For the second year in a row, the Owls were stuck with the same dismal feeling of coming up just short of the championship, this time to George Washington, 2-0. The loss also ended Temple’s hopes of playing in the NCAA Men’s College Cup.
“It’s disappointing to come up short two years in a row,” said goalkeeper Patrick Hannigan, one of four seniors on the team.
Temple fell behind nine minutes into the game when the Colonials’ Matt Miller headed the ball to Steve Brown, who booted it into the net. The Owls were left chasing an excellent defensive team. The Colonials were third in the league in goals-against average during the regular season. Colonial defender Andre Chapman scored the final goal of the game unassisted.
“It’s disappointing,” coach David MacWilliams said. “They worked so hard and overcame so much. If [George Washington] had not scored so early, I think there may have been a different outcome.
“We dominated the play,” Hannigan said. “They just got some opportune goals. They played a good defensive game.”
The Colonials, plagued by injuries, owned a horrid 1-8-3 record one month ago. They then went on an offensive tear, winning their last nine games. Before beating Temple in the championship game, George Washington upset No. 1 seed Duquesne, winning 4-3 on penalty kicks in a scoreless double-overtime tie.
“We knew it would be a tough game,” MacWilliams said. “They had a lot of confidence playing on their home field.”
Although the Owls did not meet their championship goal, they were well-represented on the A-10 tournament team.
Defender Chris Shelton, midfielder Tony Donatelli, and Hannigan’s performances earned them all-tournament honors. MacWilliams would have liked to have seen more players from both Temple and George Washington on the team, but realized with only 11 spots on the team, selection is competitive.
Shelton scored the game-winning goal in the Owls’ quarterfinal win over La Salle.

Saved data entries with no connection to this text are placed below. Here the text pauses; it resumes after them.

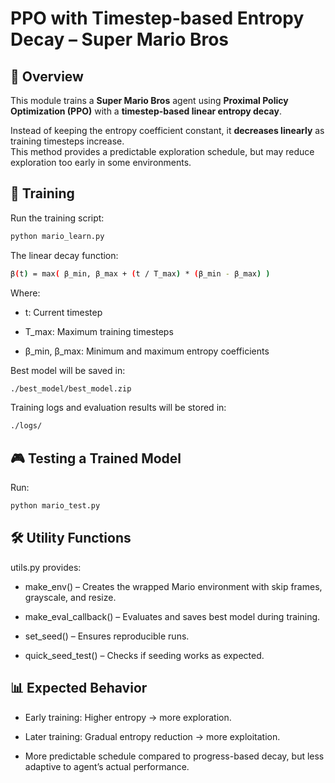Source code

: # PPO with Timestep-based Entropy Decay – Super Mario Bros

## 📌 Overview
This module trains a **Super Mario Bros** agent using **Proximal Policy Optimization (PPO)** with a **timestep-based linear entropy decay**.

Instead of keeping the entropy coefficient constant, it **decreases linearly** as training timesteps increase.  
This method provides a predictable exploration schedule, but may reduce exploration too early in some environments.

## 🚀 Training
Run the training script:
```bash
python mario_learn.py
```

The linear decay function:
```bash
β(t) = max( β_min, β_max + (t / T_max) * (β_min - β_max) )
```
Where:

* t: Current timestep

* T_max: Maximum training timesteps

* β_min, β_max: Minimum and maximum entropy coefficients

Best model will be saved in:
```bash
./best_model/best_model.zip
```
Training logs and evaluation results will be stored in:
```bash
./logs/
```

## 🎮 Testing a Trained Model
Run:
```bash
python mario_test.py
```

## 🛠 Utility Functions
utils.py provides:

* make_env() – Creates the wrapped Mario environment with skip frames, grayscale, and resize.

* make_eval_callback() – Evaluates and saves best model during training.

* set_seed() – Ensures reproducible runs.

* quick_seed_test() – Checks if seeding works as expected.

## 📊 Expected Behavior
* Early training: Higher entropy → more exploration.

* Later training: Gradual entropy reduction → more exploitation.

* More predictable schedule compared to progress-based decay, but less adaptive to agent’s actual performance.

Donatelli led the Owls’ strong performance against Dayton in the semifinal with a natural hat trick, a game the Owls won, 3-0. Hannigan notched his second straight shutout, tying an A-10 tournament record.
“That was the best game we played down at the tournament,” MacWilliams said, adding that the key to that game was that the Owls scored first.

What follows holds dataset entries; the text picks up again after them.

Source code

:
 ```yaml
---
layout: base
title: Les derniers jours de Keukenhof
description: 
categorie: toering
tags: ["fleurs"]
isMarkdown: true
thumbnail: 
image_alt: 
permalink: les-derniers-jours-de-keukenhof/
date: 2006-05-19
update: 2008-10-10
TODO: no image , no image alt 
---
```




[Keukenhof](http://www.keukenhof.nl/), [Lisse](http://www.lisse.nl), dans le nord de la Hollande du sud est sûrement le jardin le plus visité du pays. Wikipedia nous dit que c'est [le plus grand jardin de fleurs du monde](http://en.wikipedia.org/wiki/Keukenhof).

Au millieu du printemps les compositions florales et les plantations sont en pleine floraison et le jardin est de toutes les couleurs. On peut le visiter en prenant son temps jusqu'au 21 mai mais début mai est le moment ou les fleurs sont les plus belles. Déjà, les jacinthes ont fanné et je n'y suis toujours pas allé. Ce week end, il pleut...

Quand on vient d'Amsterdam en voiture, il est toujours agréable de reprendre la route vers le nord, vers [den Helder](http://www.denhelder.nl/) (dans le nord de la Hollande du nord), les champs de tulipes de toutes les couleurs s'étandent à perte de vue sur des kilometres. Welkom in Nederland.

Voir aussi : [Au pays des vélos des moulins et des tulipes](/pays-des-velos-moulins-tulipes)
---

Hannigan dismissed glorification on being named to the tournament team.
“That stuff doesn’t matter to me,” Hannigan said. “We came up short as a team.”
The Owls finished the season with a 12-8-2 record and look to battle back into the championship game next season. The Owls will lose just four seniors off of this year’s team.
MacWilliams said he will look to bring in a few new players to compete with this year’s bench players for the vacant starting positions. MacWilliams likes to bring in players as reserves to get experience before he sends them out to start the next year.
Hannigan praised MacWilliams’ program.
“Overall, the team has become better over the last four years,” he said. “The talent has become better.”
Hannigan added that sophomore forward Matt Mayer hasn’t gotten the recognition he deserves.
“It’s going to be interesting to see how the goalkeeping position plays out,” he said. “[Tony] Practico has a chance to be one of the best goalies in the conference.”
When next season rolls around, MacWilliams said the Owls will be able to build off of this season.
“We’re the only team in the A-10 to get to the finals two years in a row,” he said.